“Go away, boy, go away,” he repeats in the intervals of the demand for “backsheesh.” The boy does not heed the remark and grows more importunate as he sees we do not take sides with the “Doubter.”
“Isn’t this Hasbeiya?” Gustave says, with a twinkle in his eye.
I nod and speak assent.
“You must give him something at once,” says Gustave, turning to the skeptic. “This place is the most dangerous in all Syria. The majority of the inhabitants are Chrétiens, and will murder you on the slightest provocation. If that boy goes away unpaid, after you have doubted his honor, he will bring down a dozen or more armed men and your life won’t be worth three centimes.”
The “Doubter” is incredulous, but there is enough in Gustave’s statement to alarm him, and we see that he changes color. After a moment’s hesitation he suggests that Gustave had better pay the boy and send him away if the place is so very dangerous.
“That will never do,” responds Gustave, “you have committed the offense and it is you they will be after. Do you see those men in front of that house? They know something is wrong. Give the boy half a franc and send him away.”
The “Doubter” reluctantly draws half a franc from his pocket and places it in the boy’s hand. He is suspicious that he has been hoaxed, but he has some regard for his continued stay on this planet and is willing to pay a small sum. But rather than give a franc he would take the chances. One must draw a line somewhere, you know.

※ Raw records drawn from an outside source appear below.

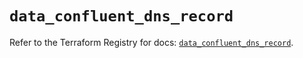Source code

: # `data_confluent_dns_record`

Refer to the Terraform Registry for docs: [`data_confluent_dns_record`](https://registry.terraform.io/providers/confluentinc/confluent/2.9.0/docs/data-sources/dns_record).

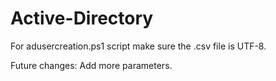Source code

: # Active-Directory

For adusercreation.ps1 script make sure the .csv file is UTF-8. 

Future changes:
Add more parameters. 
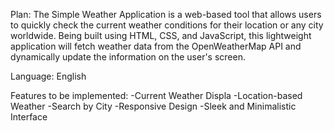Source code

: Plan: The Simple Weather Application is a web-based tool that allows users to quickly check the current weather conditions for their location or any city worldwide. 
Being built using HTML, CSS, and JavaScript, this lightweight application will fetch weather data from the OpenWeatherMap API and dynamically update the information on the user's screen.

Language: English

Features to be implemented:
-Current Weather Displa
-Location-based Weather
-Search by City
-Responsive Design
-Sleek and Minimalistic Interface
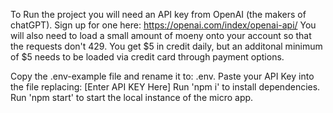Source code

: To Run the project you will need an API key from OpenAI (the makers of chatGPT). Sign up for one here: https://openai.com/index/openai-api/
You will also need to load a small amount of moeny onto your account so that the requests don't 429. You get $5 in credit daily, but an additonal minimum of $5 needs to be loaded via credit card through payment options.

Copy the .env-example file and rename it to: .env. Paste your API Key into the file replacing: [Enter API KEY Here]
Run 'npm i' to install dependencies.
Run 'npm start' to start the local instance of the micro app.
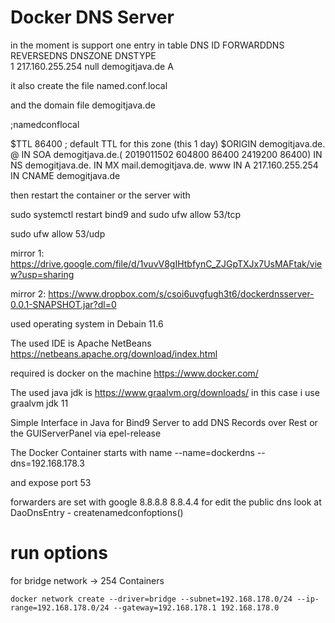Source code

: 
Docker DNS Server
============================================================

in the moment is support one entry in table DNS
ID  	FORWARDDNS  	REVERSEDNS  	DNSZONE  	DNSTYPE  
1	217.160.255.254	null	demogitjava.de          A

it also create the file 
named.conf.local 

and the domain file demogitjava.de 

;namedconflocal

$TTL  86400   ; default TTL for this zone (this 1 day)
$ORIGIN demogitjava.de.
@        IN      SOA     demogitjava.de.(
                           2019011502
                               604800
                                86400
                              2419200
                                86400)
         IN      NS          demogitjava.de.
         IN      MX          mail.demogitjava.de.
www      IN      A           217.160.255.254
         IN      CNAME       demogitjava.de


then restart the container or the server
with 

sudo systemctl restart bind9
and
sudo ufw allow 53/tcp

sudo ufw allow 53/udp





mirror 1:
https://drive.google.com/file/d/1vuvV8gIHtbfynC_ZJGpTXJx7UsMAFtak/view?usp=sharing

mirror 2:
https://www.dropbox.com/s/csoi6uvgfugh3t6/dockerdnsserver-0.0.1-SNAPSHOT.jar?dl=0



used operating system in Debain 11.6

The used IDE is
Apache NetBeans
https://netbeans.apache.org/download/index.html

required is docker on the machine
https://www.docker.com/

The used java jdk is
https://www.graalvm.org/downloads/
in this case i use graalvm jdk 11


Simple Interface in Java for 
Bind9 Server to add DNS Records over
Rest or the GUIServerPanel via epel-release



The Docker Container starts with name
--name=dockerdns
--dns=192.168.178.3

and expose port 53

forwarders are set with google
8.8.8.8
8.8.4.4
for edit the public dns look at 
DaoDnsEntry - createnamedconfoptions()






run options
============================================================

for bridge network -> 254 Containers

`docker network create --driver=bridge --subnet=192.168.178.0/24 --ip-range=192.168.178.0/24 --gateway=192.168.178.1 192.168.178.0`



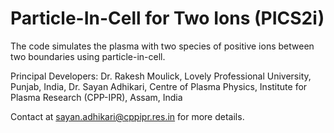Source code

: # Particle-In-Cell for Two Ions (PICS2i)
The code simulates the plasma with two species of positive ions between two boundaries using particle-in-cell.

Principal Developers: Dr. Rakesh Moulick, Lovely Professional University, Punjab, India, 
Dr. Sayan Adhikari, Centre of Plasma Physics, Institute for Plasma Research (CPP-IPR), Assam, India

Contact at sayan.adhikari@cppipr.res.in for more details.
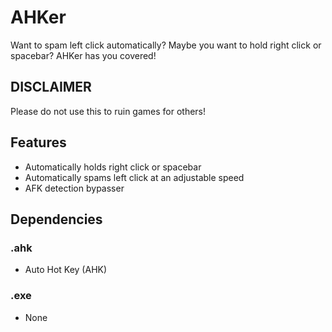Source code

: # AHKer
Want to spam left click automatically? Maybe you want to hold right click or spacebar? AHKer has you covered!

## DISCLAIMER
Please do not use this to ruin games for others!

## Features
+ Automatically holds right click or spacebar
+ Automatically spams left click at an adjustable speed
+ AFK detection bypasser

## Dependencies
### .ahk
+ Auto Hot Key (AHK)
### .exe
+ None
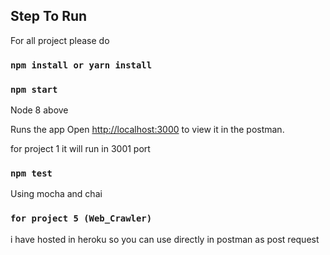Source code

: ## Step To Run

For all project please do

### `npm install or yarn install`

### `npm start`

Node 8 above

Runs the app
Open [http://localhost:3000](http://localhost:3000) to view it in the postman.

for project 1 it will run in 3001 port

### `npm test`

Using mocha and chai

### `for project 5 (Web_Crawler)`

i have hosted in heroku so you can use directly in postman as post request
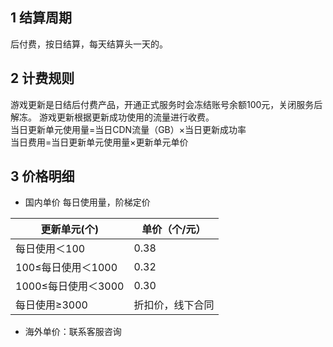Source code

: ## 1 结算周期
后付费，按日结算，每天结算头一天的。
            
## 2 计费规则
游戏更新是日结后付费产品，开通正式服务时会冻结账号余额100元，关闭服务后解冻。
游戏更新根据更新成功使用的流量进行收费。  
当日更新单元使用量=当日CDN流量（GB）×当日更新成功率  
当日费用=当日更新单元使用量×更新单元单价  

## 3 价格明细


- 国内单价
每日使用量，阶梯定价

| 更新单元(个) | 单价（个/元）  |
|--|--|
| 每日使用＜100 | 0.38|
| 100≤每日使用＜1000| 0.32 |
| 1000≤每日使用＜3000 | 0.30 |
| 每日使用≥3000 | 折扣价，线下合同 |

- 海外单价：联系客服咨询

Before 1860 Hasbeiya contained a population of about five thousand, four-fifths of them Christians. It was the scene of one of the most terrible massacres of that year. The town stands in a glen, and is surrounded on three sides by high hills which are terraced and covered with vineyards, and fig and olive trees. In a secure place on a rocky ridge is a strong building formerly the palace of a local chieftain, and capable of resisting any attack with small arms. In 1860 it had a garrison of two hundred soldiers commanded by a Turkish colonel, and when the Christians were attacked by the Druzes they appealed to the Colonel for protection. He gave them a written guarantee of safety on condition that they should come into the palace and surrender their weapons, which they did. They were then kept for seven days in the palace and at the end of that time the colonel ordered the gates thrown open. The Druzes were admitted, and the Christians to the number of a thousand were massacred. The soldiers of the garrison did not join in the massacre, but they prevented the Christians fleeing or seeking concealment, and in some instances pushed them forward to be killed. The Colonel was afterward tried, condemned and shot, at Damascus, by order of the British Commissioner, Lord Dufferin. He (the Colonel) insisted that he was acting under authority of his superiors, and the belief is very prevalent that the whole series of massacres was covertly ordered from Constantinople.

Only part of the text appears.